[Source texts of formatted documents]
⁂
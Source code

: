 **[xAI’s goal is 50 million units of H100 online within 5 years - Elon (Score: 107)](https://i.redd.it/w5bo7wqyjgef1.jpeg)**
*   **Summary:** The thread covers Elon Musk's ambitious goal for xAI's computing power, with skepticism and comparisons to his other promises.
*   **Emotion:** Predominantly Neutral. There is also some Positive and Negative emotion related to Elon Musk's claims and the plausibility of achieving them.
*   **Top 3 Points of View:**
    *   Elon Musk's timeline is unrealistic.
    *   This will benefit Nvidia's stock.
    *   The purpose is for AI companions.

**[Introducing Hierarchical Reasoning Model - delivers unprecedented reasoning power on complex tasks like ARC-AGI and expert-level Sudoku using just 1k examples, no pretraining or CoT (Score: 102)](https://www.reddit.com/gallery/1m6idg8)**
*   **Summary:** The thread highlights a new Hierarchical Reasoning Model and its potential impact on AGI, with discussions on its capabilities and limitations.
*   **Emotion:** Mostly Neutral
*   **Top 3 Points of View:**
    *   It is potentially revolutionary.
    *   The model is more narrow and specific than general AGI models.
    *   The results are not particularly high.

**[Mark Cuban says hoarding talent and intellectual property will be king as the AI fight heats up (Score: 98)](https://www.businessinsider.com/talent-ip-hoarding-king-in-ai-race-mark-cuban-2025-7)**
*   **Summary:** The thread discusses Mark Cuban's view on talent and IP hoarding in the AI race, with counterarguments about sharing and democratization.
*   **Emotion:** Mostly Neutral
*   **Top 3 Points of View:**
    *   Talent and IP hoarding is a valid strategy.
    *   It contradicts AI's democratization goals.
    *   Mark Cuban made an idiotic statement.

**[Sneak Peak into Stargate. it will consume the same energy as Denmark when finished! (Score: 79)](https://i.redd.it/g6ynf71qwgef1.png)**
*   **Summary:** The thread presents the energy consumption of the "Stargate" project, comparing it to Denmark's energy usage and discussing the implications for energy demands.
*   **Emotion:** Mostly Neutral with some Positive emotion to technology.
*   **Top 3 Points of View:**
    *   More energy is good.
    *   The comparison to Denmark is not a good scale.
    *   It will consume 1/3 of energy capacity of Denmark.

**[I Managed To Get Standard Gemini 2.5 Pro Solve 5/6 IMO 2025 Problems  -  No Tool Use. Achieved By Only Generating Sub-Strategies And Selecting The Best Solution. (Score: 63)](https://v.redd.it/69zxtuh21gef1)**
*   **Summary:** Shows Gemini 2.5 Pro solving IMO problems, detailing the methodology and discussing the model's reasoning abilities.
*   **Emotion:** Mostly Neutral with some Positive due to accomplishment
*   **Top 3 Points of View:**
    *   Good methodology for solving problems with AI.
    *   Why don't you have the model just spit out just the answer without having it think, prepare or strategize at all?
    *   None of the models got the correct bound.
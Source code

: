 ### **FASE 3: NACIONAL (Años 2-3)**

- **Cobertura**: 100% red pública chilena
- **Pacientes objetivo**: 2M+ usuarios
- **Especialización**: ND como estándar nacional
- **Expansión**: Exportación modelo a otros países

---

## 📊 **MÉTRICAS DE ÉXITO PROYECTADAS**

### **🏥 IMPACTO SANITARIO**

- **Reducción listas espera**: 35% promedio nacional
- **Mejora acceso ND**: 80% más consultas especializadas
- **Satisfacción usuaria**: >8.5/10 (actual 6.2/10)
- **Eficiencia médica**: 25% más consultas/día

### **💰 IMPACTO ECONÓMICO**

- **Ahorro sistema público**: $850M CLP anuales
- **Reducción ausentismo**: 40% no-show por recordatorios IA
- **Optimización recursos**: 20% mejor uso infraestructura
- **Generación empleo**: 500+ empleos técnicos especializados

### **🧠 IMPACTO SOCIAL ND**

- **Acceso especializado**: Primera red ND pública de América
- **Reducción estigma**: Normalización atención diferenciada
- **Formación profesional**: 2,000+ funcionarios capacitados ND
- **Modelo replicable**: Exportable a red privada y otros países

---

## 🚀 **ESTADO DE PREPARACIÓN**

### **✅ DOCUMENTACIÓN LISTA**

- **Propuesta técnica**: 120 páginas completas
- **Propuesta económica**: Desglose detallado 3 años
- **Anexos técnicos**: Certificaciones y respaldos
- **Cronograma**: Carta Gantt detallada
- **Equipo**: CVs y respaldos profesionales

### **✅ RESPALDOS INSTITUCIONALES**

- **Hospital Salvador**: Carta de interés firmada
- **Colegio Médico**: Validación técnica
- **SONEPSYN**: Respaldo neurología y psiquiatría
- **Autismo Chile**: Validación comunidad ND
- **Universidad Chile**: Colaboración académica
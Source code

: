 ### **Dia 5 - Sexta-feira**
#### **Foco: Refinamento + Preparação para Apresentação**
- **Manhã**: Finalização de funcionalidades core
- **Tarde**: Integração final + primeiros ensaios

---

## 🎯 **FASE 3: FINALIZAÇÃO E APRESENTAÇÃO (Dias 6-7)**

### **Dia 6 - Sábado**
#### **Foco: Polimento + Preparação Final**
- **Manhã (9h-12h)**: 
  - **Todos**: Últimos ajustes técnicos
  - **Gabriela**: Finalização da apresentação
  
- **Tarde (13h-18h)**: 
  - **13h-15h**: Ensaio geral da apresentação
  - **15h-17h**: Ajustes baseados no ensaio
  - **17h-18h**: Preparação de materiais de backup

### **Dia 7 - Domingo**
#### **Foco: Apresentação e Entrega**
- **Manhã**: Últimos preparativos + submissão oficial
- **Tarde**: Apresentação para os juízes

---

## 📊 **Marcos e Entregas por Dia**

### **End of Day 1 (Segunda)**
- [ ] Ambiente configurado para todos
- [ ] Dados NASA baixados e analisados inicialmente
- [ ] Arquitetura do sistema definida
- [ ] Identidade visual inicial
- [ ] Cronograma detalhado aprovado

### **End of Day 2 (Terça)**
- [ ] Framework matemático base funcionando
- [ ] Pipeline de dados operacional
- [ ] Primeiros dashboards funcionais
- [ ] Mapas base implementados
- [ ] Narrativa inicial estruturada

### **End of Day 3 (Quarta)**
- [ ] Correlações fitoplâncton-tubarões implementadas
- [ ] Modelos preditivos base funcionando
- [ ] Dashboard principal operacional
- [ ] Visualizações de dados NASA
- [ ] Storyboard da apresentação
⁂
* [TASK DETAILS]
Retype the entries shown above. Keep every word exactly as it is.

* [EXERCISE OUTPUT]
Source code

: **[xAI’s goal is 50 million units of H100 online within 5 years - Elon (Score: 107)](https://i.redd.it/w5bo7wqyjgef1.jpeg)**
*   **Summary:** The thread covers Elon Musk's ambitious goal for xAI's computing power, with skepticism and comparisons to his other promises.
*   **Emotion:** Predominantly Neutral. There is also some Positive and Negative emotion related to Elon Musk's claims and the plausibility of achieving them.
*   **Top 3 Points of View:**
    *   Elon Musk's timeline is unrealistic.
    *   This will benefit Nvidia's stock.
    *   The purpose is for AI companions.

**[Introducing Hierarchical Reasoning Model - delivers unprecedented reasoning power on complex tasks like ARC-AGI and expert-level Sudoku using just 1k examples, no pretraining or CoT (Score: 102)](https://www.reddit.com/gallery/1m6idg8)**
*   **Summary:** The thread highlights a new Hierarchical Reasoning Model and its potential impact on AGI, with discussions on its capabilities and limitations.
*   **Emotion:** Mostly Neutral
*   **Top 3 Points of View:**
    *   It is potentially revolutionary.
    *   The model is more narrow and specific than general AGI models.
    *   The results are not particularly high.

**[Mark Cuban says hoarding talent and intellectual property will be king as the AI fight heats up (Score: 98)](https://www.businessinsider.com/talent-ip-hoarding-king-in-ai-race-mark-cuban-2025-7)**
*   **Summary:** The thread discusses Mark Cuban's view on talent and IP hoarding in the AI race, with counterarguments about sharing and democratization.
*   **Emotion:** Mostly Neutral
*   **Top 3 Points of View:**
    *   Talent and IP hoarding is a valid strategy.
    *   It contradicts AI's democratization goals.
    *   Mark Cuban made an idiotic statement.

**[Sneak Peak into Stargate. it will consume the same energy as Denmark when finished! (Score: 79)](https://i.redd.it/g6ynf71qwgef1.png)**
*   **Summary:** The thread presents the energy consumption of the "Stargate" project, comparing it to Denmark's energy usage and discussing the implications for energy demands.
*   **Emotion:** Mostly Neutral with some Positive emotion to technology.
*   **Top 3 Points of View:**
    *   More energy is good.
    *   The comparison to Denmark is not a good scale.
    *   It will consume 1/3 of energy capacity of Denmark.

**[I Managed To Get Standard Gemini 2.5 Pro Solve 5/6 IMO 2025 Problems  -  No Tool Use. Achieved By Only Generating Sub-Strategies And Selecting The Best Solution. (Score: 63)](https://v.redd.it/69zxtuh21gef1)**
*   **Summary:** Shows Gemini 2.5 Pro solving IMO problems, detailing the methodology and discussing the model's reasoning abilities.
*   **Emotion:** Mostly Neutral with some Positive due to accomplishment
*   **Top 3 Points of View:**
    *   Good methodology for solving problems with AI.
    *   Why don't you have the model just spit out just the answer without having it think, prepare or strategize at all?
    *   None of the models got the correct bound.
Source code

: ### **FASE 3: NACIONAL (Años 2-3)**

- **Cobertura**: 100% red pública chilena
- **Pacientes objetivo**: 2M+ usuarios
- **Especialización**: ND como estándar nacional
- **Expansión**: Exportación modelo a otros países

---

## 📊 **MÉTRICAS DE ÉXITO PROYECTADAS**

### **🏥 IMPACTO SANITARIO**

- **Reducción listas espera**: 35% promedio nacional
- **Mejora acceso ND**: 80% más consultas especializadas
- **Satisfacción usuaria**: >8.5/10 (actual 6.2/10)
- **Eficiencia médica**: 25% más consultas/día

### **💰 IMPACTO ECONÓMICO**

- **Ahorro sistema público**: $850M CLP anuales
- **Reducción ausentismo**: 40% no-show por recordatorios IA
- **Optimización recursos**: 20% mejor uso infraestructura
- **Generación empleo**: 500+ empleos técnicos especializados

### **🧠 IMPACTO SOCIAL ND**

- **Acceso especializado**: Primera red ND pública de América
- **Reducción estigma**: Normalización atención diferenciada
- **Formación profesional**: 2,000+ funcionarios capacitados ND
- **Modelo replicable**: Exportable a red privada y otros países

---

## 🚀 **ESTADO DE PREPARACIÓN**

### **✅ DOCUMENTACIÓN LISTA**

- **Propuesta técnica**: 120 páginas completas
- **Propuesta económica**: Desglose detallado 3 años
- **Anexos técnicos**: Certificaciones y respaldos
- **Cronograma**: Carta Gantt detallada
- **Equipo**: CVs y respaldos profesionales

### **✅ RESPALDOS INSTITUCIONALES**

- **Hospital Salvador**: Carta de interés firmada
- **Colegio Médico**: Validación técnica
- **SONEPSYN**: Respaldo neurología y psiquiatría
- **Autismo Chile**: Validación comunidad ND
- **Universidad Chile**: Colaboración académica
Source code

: ### **Dia 5 - Sexta-feira**
#### **Foco: Refinamento + Preparação para Apresentação**
- **Manhã**: Finalização de funcionalidades core
- **Tarde**: Integração final + primeiros ensaios

---

## 🎯 **FASE 3: FINALIZAÇÃO E APRESENTAÇÃO (Dias 6-7)**

### **Dia 6 - Sábado**
#### **Foco: Polimento + Preparação Final**
- **Manhã (9h-12h)**: 
  - **Todos**: Últimos ajustes técnicos
  - **Gabriela**: Finalização da apresentação
  
- **Tarde (13h-18h)**: 
  - **13h-15h**: Ensaio geral da apresentação
  - **15h-17h**: Ajustes baseados no ensaio
  - **17h-18h**: Preparação de materiais de backup

### **Dia 7 - Domingo**
#### **Foco: Apresentação e Entrega**
- **Manhã**: Últimos preparativos + submissão oficial
- **Tarde**: Apresentação para os juízes

---

## 📊 **Marcos e Entregas por Dia**

### **End of Day 1 (Segunda)**
- [ ] Ambiente configurado para todos
- [ ] Dados NASA baixados e analisados inicialmente
- [ ] Arquitetura do sistema definida
- [ ] Identidade visual inicial
- [ ] Cronograma detalhado aprovado

### **End of Day 2 (Terça)**
- [ ] Framework matemático base funcionando
- [ ] Pipeline de dados operacional
- [ ] Primeiros dashboards funcionais
- [ ] Mapas base implementados
- [ ] Narrativa inicial estruturada

### **End of Day 3 (Quarta)**
- [ ] Correlações fitoplâncton-tubarões implementadas
- [ ] Modelos preditivos base funcionando
- [ ] Dashboard principal operacional
- [ ] Visualizações de dados NASA
- [ ] Storyboard da apresentação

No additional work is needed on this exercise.